Książę Karol w 1973 roku wyjechał na Karaiby, gdzie odbywał służbę wojskową w marynarce wojenne. Spotykał się wówczas z Kamilą Parker Bowles, lecz nie poprosił jej, żeby zaczekała na jego powrót. Kiedy wrócił, Kamila była już mężatką. Choć nadal ją kochał i nie interesowały go inne kobiety, rodzina naciskała na małżeństwo. Za idealną kandydatkę dla księcia uznali Dianę Spencer. Po 12 spotkaniach Karol oświadczył się Dianie, a do ich ślubu doszło w lipcu 1981 roku.

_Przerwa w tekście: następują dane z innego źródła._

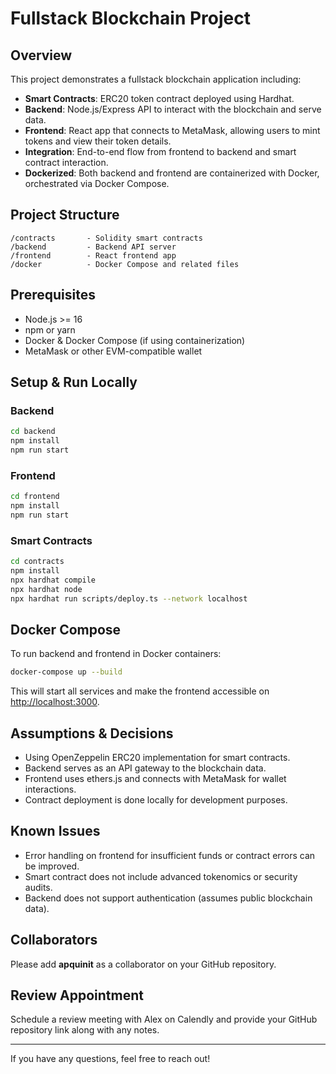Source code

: 
# Fullstack Blockchain Project

## Overview

This project demonstrates a fullstack blockchain application including:

- **Smart Contracts**: ERC20 token contract deployed using Hardhat.
- **Backend**: Node.js/Express API to interact with the blockchain and serve data.
- **Frontend**: React app that connects to MetaMask, allowing users to mint tokens and view their token details.
- **Integration**: End-to-end flow from frontend to backend and smart contract interaction.
- **Dockerized**: Both backend and frontend are containerized with Docker, orchestrated via Docker Compose.

## Project Structure

```
/contracts       - Solidity smart contracts  
/backend         - Backend API server  
/frontend        - React frontend app  
/docker          - Docker Compose and related files  
```

## Prerequisites

- Node.js >= 16  
- npm or yarn  
- Docker & Docker Compose (if using containerization)  
- MetaMask or other EVM-compatible wallet  

## Setup & Run Locally

### Backend

```bash
cd backend
npm install
npm run start
```

### Frontend

```bash
cd frontend
npm install
npm run start
```

### Smart Contracts

```bash
cd contracts
npm install
npx hardhat compile
npx hardhat node
npx hardhat run scripts/deploy.ts --network localhost
```

## Docker Compose

To run backend and frontend in Docker containers:

```bash
docker-compose up --build
```

This will start all services and make the frontend accessible on [http://localhost:3000](http://localhost:3000).

## Assumptions & Decisions

- Using OpenZeppelin ERC20 implementation for smart contracts.
- Backend serves as an API gateway to the blockchain data.
- Frontend uses ethers.js and connects with MetaMask for wallet interactions.
- Contract deployment is done locally for development purposes.

## Known Issues

- Error handling on frontend for insufficient funds or contract errors can be improved.
- Smart contract does not include advanced tokenomics or security audits.
- Backend does not support authentication (assumes public blockchain data).

## Collaborators

Please add **apquinit** as a collaborator on your GitHub repository.

## Review Appointment

Schedule a review meeting with Alex on Calendly and provide your GitHub repository link along with any notes.

---

If you have any questions, feel free to reach out!
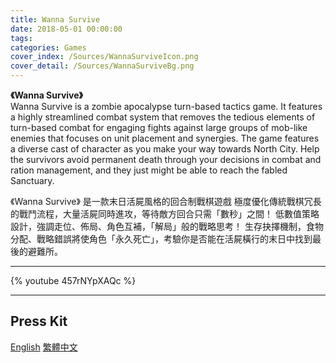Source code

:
 ```yaml
---
title: Wanna Survive
date: 2018-05-01 00:00:00
tags: 
categories: Games
cover_index: /Sources/WannaSurviveIcon.png
cover_detail: /Sources/WannaSurviveBg.png
---
```

**《Wanna Survive》**  
Wanna Survive is a zombie apocalypse turn-based tactics game. It features a highly streamlined combat system that removes the tedious elements of turn-based combat for engaging fights against large groups of mob-like enemies that focuses on unit placement and synergies.
The game features a diverse cast of character as you make your way towards North City. Help the survivors avoid permanent death through your decisions in combat and ration management, and they just might be able to reach the fabled Sanctuary.

《Wanna Survive》
是一款末日活屍風格的回合制戰棋遊戲
極度優化傳統戰棋冗長的戰鬥流程，大量活屍同時進攻，等待敵方回合只需「數秒」之間！
低數值策略設計，強調走位、佈局、角色互補，「解局」般的戰略思考！
生存抉擇機制，食物分配、戰略錯誤將使角色「永久死亡」，考驗你是否能在活屍橫行的末日中找到最後的避難所。

---
{% youtube 457rNYpXAQc %}

---
<!--遊戲PressKit連結-->
<h2>Press Kit</h2>
<div class=tags>
<a href="/PressKit-WS/en/" class="button small" target=_self>English</a> <a href="/PressKit-WS/zh-TW/" class="button small" target=_self>繁體中文
</a>
</div>

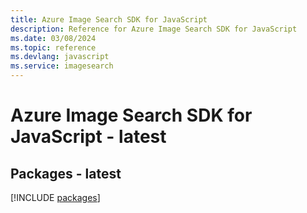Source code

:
 ```yaml
---
title: Azure Image Search SDK for JavaScript
description: Reference for Azure Image Search SDK for JavaScript
ms.date: 03/08/2024
ms.topic: reference
ms.devlang: javascript
ms.service: imagesearch
---
```

# Azure Image Search SDK for JavaScript - latest
## Packages - latest
[!INCLUDE [packages](image-search-index.md)]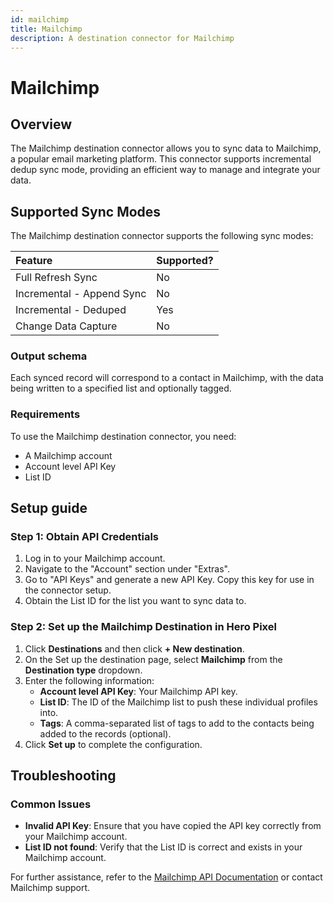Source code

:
 ```yaml
---
id: mailchimp
title: Mailchimp
description: A destination connector for Mailchimp
---
```


# Mailchimp

## Overview

The Mailchimp destination connector allows you to sync data to Mailchimp, a popular email marketing platform. This connector supports incremental dedup sync mode, providing an efficient way to manage and integrate your data.

## Supported Sync Modes

The Mailchimp destination connector supports the following sync modes:

| Feature                   | Supported? |
| :------------------------ | :--------- |
| Full Refresh Sync         | No         |
| Incremental - Append Sync | No         |
| Incremental - Deduped     | Yes        |
| Change Data Capture       | No         |

### Output schema

Each synced record will correspond to a contact in Mailchimp, with the data being written to a specified list and optionally tagged.

### Requirements

To use the Mailchimp destination connector, you need:

- A Mailchimp account
- Account level API Key
- List ID

## Setup guide

### Step 1: Obtain API Credentials

1. Log in to your Mailchimp account.
2. Navigate to the "Account" section under "Extras".
3. Go to "API Keys" and generate a new API Key. Copy this key for use in the connector setup.
4. Obtain the List ID for the list you want to sync data to.

### Step 2: Set up the Mailchimp Destination in Hero Pixel

1. Click **Destinations** and then click **+ New destination**.
2. On the Set up the destination page, select **Mailchimp** from the **Destination type** dropdown.
3. Enter the following information:
   - **Account level API Key**: Your Mailchimp API key.
   - **List ID**: The ID of the Mailchimp list to push these individual profiles into.
   - **Tags**: A comma-separated list of tags to add to the contacts being added to the records (optional).
4. Click **Set up** to complete the configuration.

## Troubleshooting

### Common Issues

- **Invalid API Key**: Ensure that you have copied the API key correctly from your Mailchimp account.
- **List ID not found**: Verify that the List ID is correct and exists in your Mailchimp account.

For further assistance, refer to the [Mailchimp API Documentation](https://mailchimp.com/developer/marketing/docs/fundamentals/) or contact Mailchimp support.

Noc przed ślubem. Łzy, rozczarowanie i bulimia
Dwa dni przed ślubem Diana odkryła, że książę Karol poszedł na spotkanie z Kamilą i dał jej prezent. Świadomość ich romansu ciążyła na przyszłej księżnej. Dni przed ślubem spędziła, płacząc, a w noc poprzedzającą ceremonię miała nawrót bulimii. "Jadłam wszystko, co tylko mogłam znaleźć. Tej nocy byłam ogromnie rozczarowana" – opowiadała później autorce biografii Andrew Morton.
W dzień ślubu towarzyszył jej spokój. "Musiałam obudzić się koło 5 rano. Byłam bardzo, bardzo spokojna. Śmiertelnie spokojna" – wspominała. Wiedziała wtedy już, co ją czeka. I wiedziała, że nic z tym nie zrobi.